■ **Exercise instructions**
Each line in the records below that has the word "Machine" should be copied.
*** Data to examine ***
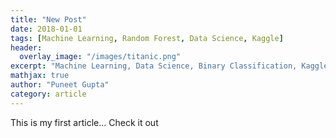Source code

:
 ```yaml
---
title: "New Post"
date: 2018-01-01
tags: [Machine Learning, Random Forest, Data Science, Kaggle]
header:
  overlay_image: "/images/titanic.png"
excerpt: "Machine Learning, Data Science, Binary Classification, Kaggle"
mathjax: true
author: "Puneet Gupta"
category: article
---
```



This is my first article... Check it out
*** End of Data to examine ***
■ **Task result**
tags: [Machine Learning, Random Forest, Data Science, Kaggle]
excerpt: "Machine Learning, Data Science, Binary Classification, Kaggle"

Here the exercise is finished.